# Description of the task:
Go through the data and count each line that has the string "support". Give that count alone.

Content starts

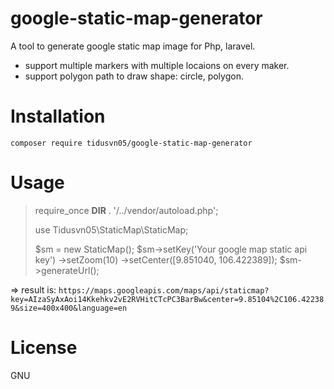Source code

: 
# google-static-map-generator
A tool to generate google static map image for Php, laravel.

- support multiple markers with multiple locaions on every maker.
- support polygon path to draw shape: circle, polygon.


# Installation
`composer require tidusvn05/google-static-map-generator`

# Usage
> require_once __DIR__ . '/../vendor/autoload.php';
>
> use Tidusvn05\StaticMap\StaticMap;
>
> $sm = new StaticMap();
> $sm->setKey('Your google map static api key')
> ->setZoom(10)
  ->setCenter([9.851040, 106.422389]);
> $sm->generateUrl();

=> result is: 
`https://maps.googleapis.com/maps/api/staticmap?key=AIzaSyAxAoi14Kkehkv2vE2RVHitCTcPC3BarBw&center=9.85104%2C106.422389&size=400x400&language=en`


# License
GNU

Content ends

# Reply to the task:
2